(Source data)
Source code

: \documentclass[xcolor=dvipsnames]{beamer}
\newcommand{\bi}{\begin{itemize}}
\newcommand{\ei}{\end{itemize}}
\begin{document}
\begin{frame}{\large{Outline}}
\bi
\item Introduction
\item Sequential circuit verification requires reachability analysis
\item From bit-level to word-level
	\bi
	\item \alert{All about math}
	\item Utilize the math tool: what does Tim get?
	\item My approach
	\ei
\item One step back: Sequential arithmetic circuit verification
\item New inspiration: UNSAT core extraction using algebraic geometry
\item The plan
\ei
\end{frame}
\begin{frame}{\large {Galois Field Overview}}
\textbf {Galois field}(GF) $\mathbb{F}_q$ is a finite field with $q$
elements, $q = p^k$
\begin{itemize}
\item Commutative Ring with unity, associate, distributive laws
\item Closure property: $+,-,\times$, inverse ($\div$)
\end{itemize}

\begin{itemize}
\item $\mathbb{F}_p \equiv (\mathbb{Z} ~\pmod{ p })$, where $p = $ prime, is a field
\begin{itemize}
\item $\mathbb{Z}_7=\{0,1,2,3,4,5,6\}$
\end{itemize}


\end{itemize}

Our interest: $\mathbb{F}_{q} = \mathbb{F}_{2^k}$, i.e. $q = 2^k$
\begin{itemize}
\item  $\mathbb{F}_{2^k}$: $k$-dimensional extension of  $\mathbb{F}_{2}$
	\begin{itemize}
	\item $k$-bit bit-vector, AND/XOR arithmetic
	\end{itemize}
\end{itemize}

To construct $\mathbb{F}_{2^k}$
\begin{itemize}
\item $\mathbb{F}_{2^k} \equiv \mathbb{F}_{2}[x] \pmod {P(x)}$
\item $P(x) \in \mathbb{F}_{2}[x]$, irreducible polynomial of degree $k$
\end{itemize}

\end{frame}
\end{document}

PROBLEM DESCRIPTION
Copy every line above without altering a word.

TASK OUTPUT
Source code

: \documentclass[xcolor=dvipsnames]{beamer}
\newcommand{\bi}{\begin{itemize}}
\newcommand{\ei}{\end{itemize}}
\begin{document}
\begin{frame}{\large{Outline}}
\bi
\item Introduction
\item Sequential circuit verification requires reachability analysis
\item From bit-level to word-level
	\bi
	\item \alert{All about math}
	\item Utilize the math tool: what does Tim get?
	\item My approach
	\ei
\item One step back: Sequential arithmetic circuit verification
\item New inspiration: UNSAT core extraction using algebraic geometry
\item The plan
\ei
\end{frame}
\begin{frame}{\large {Galois Field Overview}}
\textbf {Galois field}(GF) $\mathbb{F}_q$ is a finite field with $q$
elements, $q = p^k$
\begin{itemize}
\item Commutative Ring with unity, associate, distributive laws
\item Closure property: $+,-,\times$, inverse ($\div$)
\end{itemize}

\begin{itemize}
\item $\mathbb{F}_p \equiv (\mathbb{Z} ~\pmod{ p })$, where $p = $ prime, is a field
\begin{itemize}
\item $\mathbb{Z}_7=\{0,1,2,3,4,5,6\}$
\end{itemize}


\end{itemize}

Our interest: $\mathbb{F}_{q} = \mathbb{F}_{2^k}$, i.e. $q = 2^k$
\begin{itemize}
\item  $\mathbb{F}_{2^k}$: $k$-dimensional extension of  $\mathbb{F}_{2}$
	\begin{itemize}
	\item $k$-bit bit-vector, AND/XOR arithmetic
	\end{itemize}
\end{itemize}

To construct $\mathbb{F}_{2^k}$
\begin{itemize}
\item $\mathbb{F}_{2^k} \equiv \mathbb{F}_{2}[x] \pmod {P(x)}$
\item $P(x) \in \mathbb{F}_{2}[x]$, irreducible polynomial of degree $k$
\end{itemize}

\end{frame}
\end{document}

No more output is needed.